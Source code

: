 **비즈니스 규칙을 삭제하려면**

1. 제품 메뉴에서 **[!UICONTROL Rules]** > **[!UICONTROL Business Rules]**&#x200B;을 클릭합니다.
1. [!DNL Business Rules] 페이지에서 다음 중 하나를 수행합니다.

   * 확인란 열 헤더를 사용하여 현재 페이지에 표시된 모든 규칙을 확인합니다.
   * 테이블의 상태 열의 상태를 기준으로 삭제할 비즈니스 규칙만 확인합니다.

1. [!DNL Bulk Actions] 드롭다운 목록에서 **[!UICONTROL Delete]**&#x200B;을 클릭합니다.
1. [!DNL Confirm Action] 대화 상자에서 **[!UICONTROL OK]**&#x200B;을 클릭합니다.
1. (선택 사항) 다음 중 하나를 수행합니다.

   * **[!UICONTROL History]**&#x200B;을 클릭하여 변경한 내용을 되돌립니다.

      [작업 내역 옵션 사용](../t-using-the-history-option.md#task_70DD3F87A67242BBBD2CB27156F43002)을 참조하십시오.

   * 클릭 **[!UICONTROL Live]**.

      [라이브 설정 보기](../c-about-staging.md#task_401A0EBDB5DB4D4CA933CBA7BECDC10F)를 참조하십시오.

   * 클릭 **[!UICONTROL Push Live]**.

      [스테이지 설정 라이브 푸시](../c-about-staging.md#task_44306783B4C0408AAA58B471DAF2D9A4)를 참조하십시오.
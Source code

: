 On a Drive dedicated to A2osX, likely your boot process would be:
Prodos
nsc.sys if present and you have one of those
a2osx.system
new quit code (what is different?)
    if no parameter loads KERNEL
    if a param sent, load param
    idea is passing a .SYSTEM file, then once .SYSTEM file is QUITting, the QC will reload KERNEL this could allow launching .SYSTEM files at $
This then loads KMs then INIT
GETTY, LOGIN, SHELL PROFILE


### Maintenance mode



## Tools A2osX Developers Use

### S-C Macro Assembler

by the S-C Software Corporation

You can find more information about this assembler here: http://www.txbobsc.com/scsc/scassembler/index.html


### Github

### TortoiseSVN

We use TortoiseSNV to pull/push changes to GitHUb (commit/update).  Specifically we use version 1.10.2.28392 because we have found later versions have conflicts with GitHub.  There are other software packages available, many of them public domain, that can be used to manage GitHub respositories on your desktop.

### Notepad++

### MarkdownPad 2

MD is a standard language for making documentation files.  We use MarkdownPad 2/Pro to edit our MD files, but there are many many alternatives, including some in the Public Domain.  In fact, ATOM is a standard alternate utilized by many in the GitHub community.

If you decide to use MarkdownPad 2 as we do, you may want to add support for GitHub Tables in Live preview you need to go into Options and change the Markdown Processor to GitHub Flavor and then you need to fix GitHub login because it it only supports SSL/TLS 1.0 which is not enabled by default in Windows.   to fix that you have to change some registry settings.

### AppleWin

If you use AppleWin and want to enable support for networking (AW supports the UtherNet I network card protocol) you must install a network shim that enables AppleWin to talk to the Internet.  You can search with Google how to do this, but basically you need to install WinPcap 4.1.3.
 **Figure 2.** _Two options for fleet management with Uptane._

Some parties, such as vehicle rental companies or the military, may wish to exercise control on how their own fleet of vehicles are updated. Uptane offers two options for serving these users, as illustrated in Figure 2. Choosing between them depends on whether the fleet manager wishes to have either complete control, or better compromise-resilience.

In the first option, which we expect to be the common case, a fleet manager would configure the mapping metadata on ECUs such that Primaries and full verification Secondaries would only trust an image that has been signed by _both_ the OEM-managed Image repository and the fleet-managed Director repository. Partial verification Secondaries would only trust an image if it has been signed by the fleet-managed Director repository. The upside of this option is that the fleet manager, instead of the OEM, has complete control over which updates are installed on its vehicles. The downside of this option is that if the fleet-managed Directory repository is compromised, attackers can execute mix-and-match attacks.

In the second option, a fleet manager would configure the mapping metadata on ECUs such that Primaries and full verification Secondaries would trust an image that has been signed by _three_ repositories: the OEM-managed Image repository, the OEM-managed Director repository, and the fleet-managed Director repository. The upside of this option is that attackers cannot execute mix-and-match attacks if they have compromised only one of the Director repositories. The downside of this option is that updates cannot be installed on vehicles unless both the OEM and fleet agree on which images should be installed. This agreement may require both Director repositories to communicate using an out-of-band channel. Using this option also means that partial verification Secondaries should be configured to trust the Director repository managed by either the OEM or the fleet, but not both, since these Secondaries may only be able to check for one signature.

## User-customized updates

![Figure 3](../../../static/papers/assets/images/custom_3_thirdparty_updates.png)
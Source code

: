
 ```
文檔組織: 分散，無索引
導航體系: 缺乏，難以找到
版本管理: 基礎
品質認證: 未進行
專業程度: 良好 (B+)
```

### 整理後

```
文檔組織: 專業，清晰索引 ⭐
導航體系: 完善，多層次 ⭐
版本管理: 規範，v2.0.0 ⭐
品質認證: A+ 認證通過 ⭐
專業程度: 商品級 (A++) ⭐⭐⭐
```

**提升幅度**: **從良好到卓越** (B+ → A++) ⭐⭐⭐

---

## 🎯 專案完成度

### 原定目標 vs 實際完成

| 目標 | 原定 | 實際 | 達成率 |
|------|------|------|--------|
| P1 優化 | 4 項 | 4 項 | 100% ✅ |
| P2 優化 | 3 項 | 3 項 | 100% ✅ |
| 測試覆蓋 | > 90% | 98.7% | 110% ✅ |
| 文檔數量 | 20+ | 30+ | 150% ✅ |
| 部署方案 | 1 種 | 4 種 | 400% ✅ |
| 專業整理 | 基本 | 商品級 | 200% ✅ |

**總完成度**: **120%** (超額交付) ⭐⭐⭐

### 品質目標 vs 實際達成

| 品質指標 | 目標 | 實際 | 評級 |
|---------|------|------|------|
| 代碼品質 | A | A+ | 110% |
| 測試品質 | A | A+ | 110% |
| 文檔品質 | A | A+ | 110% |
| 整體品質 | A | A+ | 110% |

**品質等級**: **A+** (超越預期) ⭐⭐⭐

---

----------------------------------------

What the task asks:
Could you copy every record above exactly as it appears?

Solution:
Source code

: **비즈니스 규칙을 삭제하려면**

1. 제품 메뉴에서 **[!UICONTROL Rules]** > **[!UICONTROL Business Rules]**&#x200B;을 클릭합니다.
1. [!DNL Business Rules] 페이지에서 다음 중 하나를 수행합니다.

   * 확인란 열 헤더를 사용하여 현재 페이지에 표시된 모든 규칙을 확인합니다.
   * 테이블의 상태 열의 상태를 기준으로 삭제할 비즈니스 규칙만 확인합니다.

1. [!DNL Bulk Actions] 드롭다운 목록에서 **[!UICONTROL Delete]**&#x200B;을 클릭합니다.
1. [!DNL Confirm Action] 대화 상자에서 **[!UICONTROL OK]**&#x200B;을 클릭합니다.
1. (선택 사항) 다음 중 하나를 수행합니다.

   * **[!UICONTROL History]**&#x200B;을 클릭하여 변경한 내용을 되돌립니다.

      [작업 내역 옵션 사용](../t-using-the-history-option.md#task_70DD3F87A67242BBBD2CB27156F43002)을 참조하십시오.

   * 클릭 **[!UICONTROL Live]**.

      [라이브 설정 보기](../c-about-staging.md#task_401A0EBDB5DB4D4CA933CBA7BECDC10F)를 참조하십시오.

   * 클릭 **[!UICONTROL Push Live]**.

      [스테이지 설정 라이브 푸시](../c-about-staging.md#task_44306783B4C0408AAA58B471DAF2D9A4)를 참조하십시오.
Source code

: On a Drive dedicated to A2osX, likely your boot process would be:
Prodos
nsc.sys if present and you have one of those
a2osx.system
new quit code (what is different?)
    if no parameter loads KERNEL
    if a param sent, load param
    idea is passing a .SYSTEM file, then once .SYSTEM file is QUITting, the QC will reload KERNEL this could allow launching .SYSTEM files at $
This then loads KMs then INIT
GETTY, LOGIN, SHELL PROFILE


### Maintenance mode



## Tools A2osX Developers Use

### S-C Macro Assembler

by the S-C Software Corporation

You can find more information about this assembler here: http://www.txbobsc.com/scsc/scassembler/index.html


### Github

### TortoiseSVN

We use TortoiseSNV to pull/push changes to GitHUb (commit/update).  Specifically we use version 1.10.2.28392 because we have found later versions have conflicts with GitHub.  There are other software packages available, many of them public domain, that can be used to manage GitHub respositories on your desktop.

### Notepad++

### MarkdownPad 2

MD is a standard language for making documentation files.  We use MarkdownPad 2/Pro to edit our MD files, but there are many many alternatives, including some in the Public Domain.  In fact, ATOM is a standard alternate utilized by many in the GitHub community.

If you decide to use MarkdownPad 2 as we do, you may want to add support for GitHub Tables in Live preview you need to go into Options and change the Markdown Processor to GitHub Flavor and then you need to fix GitHub login because it it only supports SSL/TLS 1.0 which is not enabled by default in Windows.   to fix that you have to change some registry settings.

### AppleWin

If you use AppleWin and want to enable support for networking (AW supports the UtherNet I network card protocol) you must install a network shim that enables AppleWin to talk to the Internet.  You can search with Google how to do this, but basically you need to install WinPcap 4.1.3.
 **Figure 2.** _Two options for fleet management with Uptane._

Some parties, such as vehicle rental companies or the military, may wish to exercise control on how their own fleet of vehicles are updated. Uptane offers two options for serving these users, as illustrated in Figure 2. Choosing between them depends on whether the fleet manager wishes to have either complete control, or better compromise-resilience.

In the first option, which we expect to be the common case, a fleet manager would configure the mapping metadata on ECUs such that Primaries and full verification Secondaries would only trust an image that has been signed by _both_ the OEM-managed Image repository and the fleet-managed Director repository. Partial verification Secondaries would only trust an image if it has been signed by the fleet-managed Director repository. The upside of this option is that the fleet manager, instead of the OEM, has complete control over which updates are installed on its vehicles. The downside of this option is that if the fleet-managed Directory repository is compromised, attackers can execute mix-and-match attacks.

In the second option, a fleet manager would configure the mapping metadata on ECUs such that Primaries and full verification Secondaries would trust an image that has been signed by _three_ repositories: the OEM-managed Image repository, the OEM-managed Director repository, and the fleet-managed Director repository. The upside of this option is that attackers cannot execute mix-and-match attacks if they have compromised only one of the Director repositories. The downside of this option is that updates cannot be installed on vehicles unless both the OEM and fleet agree on which images should be installed. This agreement may require both Director repositories to communicate using an out-of-band channel. Using this option also means that partial verification Secondaries should be configured to trust the Director repository managed by either the OEM or the fleet, but not both, since these Secondaries may only be able to check for one signature.

## User-customized updates

![Figure 3](../../../static/papers/assets/images/custom_3_thirdparty_updates.png)
Source code

:
 ```
文檔組織: 分散，無索引
導航體系: 缺乏，難以找到
版本管理: 基礎
品質認證: 未進行
專業程度: 良好 (B+)
```

### 整理後

```
文檔組織: 專業，清晰索引 ⭐
導航體系: 完善，多層次 ⭐
版本管理: 規範，v2.0.0 ⭐
品質認證: A+ 認證通過 ⭐
專業程度: 商品級 (A++) ⭐⭐⭐
```

**提升幅度**: **從良好到卓越** (B+ → A++) ⭐⭐⭐

---

## 🎯 專案完成度

### 原定目標 vs 實際完成

| 目標 | 原定 | 實際 | 達成率 |
|------|------|------|--------|
| P1 優化 | 4 項 | 4 項 | 100% ✅ |
| P2 優化 | 3 項 | 3 項 | 100% ✅ |
| 測試覆蓋 | > 90% | 98.7% | 110% ✅ |
| 文檔數量 | 20+ | 30+ | 150% ✅ |
| 部署方案 | 1 種 | 4 種 | 400% ✅ |
| 專業整理 | 基本 | 商品級 | 200% ✅ |

**總完成度**: **120%** (超額交付) ⭐⭐⭐

### 品質目標 vs 實際達成

| 品質指標 | 目標 | 實際 | 評級 |
|---------|------|------|------|
| 代碼品質 | A | A+ | 110% |
| 測試品質 | A | A+ | 110% |
| 文檔品質 | A | A+ | 110% |
| 整體品質 | A | A+ | 110% |

**品質等級**: **A+** (超越預期) ⭐⭐⭐

---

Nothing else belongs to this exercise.